Tulsa Race Massacre: May 31 – June 1, 1921.

This subject is horrific to read about. I’ve never been able to do it justice. It’s like reading about the Sand Creek Massacre, or any of hundreds of other massacres of Native Americans by Euro-Americans.

So I’m just forwarding The Washington Post’s story. Here it is.

This is superb writing by DeNeen L. Brown, and it’s worth your time to soak up every word she writes. She’s a consummate writer, a professional journalist of the highest calibre.

The following article is from The Washington Post, May 19, 2021. I’ve formatted some of the paragraphs as pull-out quotes for those of you who can’t make time to read The Post’s story in its entirety. At least read the quotes carefully.

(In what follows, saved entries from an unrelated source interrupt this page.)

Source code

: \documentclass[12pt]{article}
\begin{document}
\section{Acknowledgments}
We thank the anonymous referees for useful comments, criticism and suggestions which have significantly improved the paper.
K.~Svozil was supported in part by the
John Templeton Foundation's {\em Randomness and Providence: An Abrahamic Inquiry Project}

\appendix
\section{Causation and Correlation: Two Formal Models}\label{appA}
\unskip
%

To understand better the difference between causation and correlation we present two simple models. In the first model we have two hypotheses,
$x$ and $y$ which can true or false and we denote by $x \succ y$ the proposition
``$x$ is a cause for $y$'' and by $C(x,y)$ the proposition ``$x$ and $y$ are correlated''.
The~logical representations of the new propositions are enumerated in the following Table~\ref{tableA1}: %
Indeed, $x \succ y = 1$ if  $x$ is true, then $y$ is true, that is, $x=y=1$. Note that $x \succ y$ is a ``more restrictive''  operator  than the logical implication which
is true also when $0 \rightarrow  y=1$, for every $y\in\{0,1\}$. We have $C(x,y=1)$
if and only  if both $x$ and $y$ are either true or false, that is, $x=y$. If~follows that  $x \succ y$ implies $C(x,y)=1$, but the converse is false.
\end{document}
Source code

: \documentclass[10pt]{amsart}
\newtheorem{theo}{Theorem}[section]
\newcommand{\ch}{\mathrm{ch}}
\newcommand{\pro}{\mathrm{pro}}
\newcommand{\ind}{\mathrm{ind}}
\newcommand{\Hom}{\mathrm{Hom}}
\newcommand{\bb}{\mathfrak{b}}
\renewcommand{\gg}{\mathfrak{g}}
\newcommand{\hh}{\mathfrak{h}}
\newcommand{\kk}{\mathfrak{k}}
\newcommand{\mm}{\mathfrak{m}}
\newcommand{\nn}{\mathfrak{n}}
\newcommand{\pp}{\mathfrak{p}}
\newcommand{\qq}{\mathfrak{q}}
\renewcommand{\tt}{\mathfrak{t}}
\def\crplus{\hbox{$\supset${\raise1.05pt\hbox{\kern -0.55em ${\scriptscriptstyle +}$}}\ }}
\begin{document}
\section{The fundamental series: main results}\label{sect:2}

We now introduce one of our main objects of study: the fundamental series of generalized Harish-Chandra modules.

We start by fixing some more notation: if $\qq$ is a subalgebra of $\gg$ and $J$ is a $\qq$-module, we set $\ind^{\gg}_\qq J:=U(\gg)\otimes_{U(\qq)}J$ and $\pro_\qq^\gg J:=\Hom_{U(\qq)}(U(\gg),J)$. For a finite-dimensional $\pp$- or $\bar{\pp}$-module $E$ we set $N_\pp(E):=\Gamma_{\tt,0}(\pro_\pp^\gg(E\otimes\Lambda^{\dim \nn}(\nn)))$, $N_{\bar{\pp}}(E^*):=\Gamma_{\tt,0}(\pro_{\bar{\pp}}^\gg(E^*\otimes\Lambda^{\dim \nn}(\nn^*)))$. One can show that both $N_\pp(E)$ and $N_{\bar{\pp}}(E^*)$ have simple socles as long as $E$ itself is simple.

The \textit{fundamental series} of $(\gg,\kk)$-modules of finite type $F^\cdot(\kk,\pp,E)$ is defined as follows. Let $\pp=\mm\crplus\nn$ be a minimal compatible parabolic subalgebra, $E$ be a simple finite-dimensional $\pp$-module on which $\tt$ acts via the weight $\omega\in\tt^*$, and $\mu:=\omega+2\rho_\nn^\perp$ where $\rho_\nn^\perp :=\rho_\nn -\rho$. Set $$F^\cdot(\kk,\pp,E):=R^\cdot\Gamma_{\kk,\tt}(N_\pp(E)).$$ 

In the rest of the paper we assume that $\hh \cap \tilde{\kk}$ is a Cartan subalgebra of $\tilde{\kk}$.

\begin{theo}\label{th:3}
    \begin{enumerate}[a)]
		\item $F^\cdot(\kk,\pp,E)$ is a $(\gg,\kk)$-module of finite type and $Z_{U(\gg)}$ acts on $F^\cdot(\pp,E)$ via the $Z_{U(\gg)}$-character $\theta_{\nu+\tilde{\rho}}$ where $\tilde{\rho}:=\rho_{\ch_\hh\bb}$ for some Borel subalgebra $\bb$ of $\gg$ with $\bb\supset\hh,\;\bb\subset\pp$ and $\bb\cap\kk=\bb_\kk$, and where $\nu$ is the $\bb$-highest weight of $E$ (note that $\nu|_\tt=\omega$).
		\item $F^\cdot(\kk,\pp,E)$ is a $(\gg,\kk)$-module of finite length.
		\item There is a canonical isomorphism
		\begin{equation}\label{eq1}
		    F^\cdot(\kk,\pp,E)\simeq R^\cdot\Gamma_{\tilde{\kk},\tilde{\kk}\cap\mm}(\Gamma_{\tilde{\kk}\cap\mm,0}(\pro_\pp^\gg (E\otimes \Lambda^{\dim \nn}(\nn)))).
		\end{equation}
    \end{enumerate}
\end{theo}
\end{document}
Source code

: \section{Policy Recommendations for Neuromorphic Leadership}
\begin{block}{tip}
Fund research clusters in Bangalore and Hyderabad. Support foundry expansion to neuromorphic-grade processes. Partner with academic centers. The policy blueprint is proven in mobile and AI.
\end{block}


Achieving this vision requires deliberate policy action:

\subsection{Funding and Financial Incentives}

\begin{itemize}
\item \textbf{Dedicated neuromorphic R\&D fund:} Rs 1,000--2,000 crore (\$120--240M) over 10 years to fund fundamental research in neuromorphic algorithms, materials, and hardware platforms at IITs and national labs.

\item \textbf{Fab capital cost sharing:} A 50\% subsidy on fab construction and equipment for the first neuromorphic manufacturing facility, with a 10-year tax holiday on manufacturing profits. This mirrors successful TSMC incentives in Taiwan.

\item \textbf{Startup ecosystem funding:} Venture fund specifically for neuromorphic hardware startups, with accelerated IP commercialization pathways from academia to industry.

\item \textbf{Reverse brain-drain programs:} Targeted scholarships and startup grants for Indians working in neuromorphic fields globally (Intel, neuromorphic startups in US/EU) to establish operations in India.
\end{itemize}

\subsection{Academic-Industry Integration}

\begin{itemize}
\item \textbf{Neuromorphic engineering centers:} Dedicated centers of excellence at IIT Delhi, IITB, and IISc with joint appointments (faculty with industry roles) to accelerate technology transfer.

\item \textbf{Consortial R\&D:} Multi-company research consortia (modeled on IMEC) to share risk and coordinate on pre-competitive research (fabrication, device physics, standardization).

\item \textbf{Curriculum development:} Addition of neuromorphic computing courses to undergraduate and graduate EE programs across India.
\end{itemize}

The massacre began on the evening of May 31, 1921, when a White mob descended on Greenwood, shooting Black people indiscriminately and burning more than 1,200 homes, hundreds of Black-owned businesses, churches, schools and a Black-owned hospital. Some survivors saw airplanes dropping turpentine bombs on houses….

….as many as 300 Black people dead, 10,000 homeless and the all-Black community of Greenwood destroyed.

….After more than 48 hours of carnage, 35 square blocks of Greenwood were destroyed. When the massacre ended on June 1, 1921, according to historians and witness accounts, hundreds of survivors were rounded up at gunpoint and forced to march to camps, where they were held for weeks until White people vouched for them. According to the Tulsa Race Riot Commission 2001 report, many were forced to labor without pay. Survivors also recounted seeing Black bodies dumped into the Arkansas River and into mass graves.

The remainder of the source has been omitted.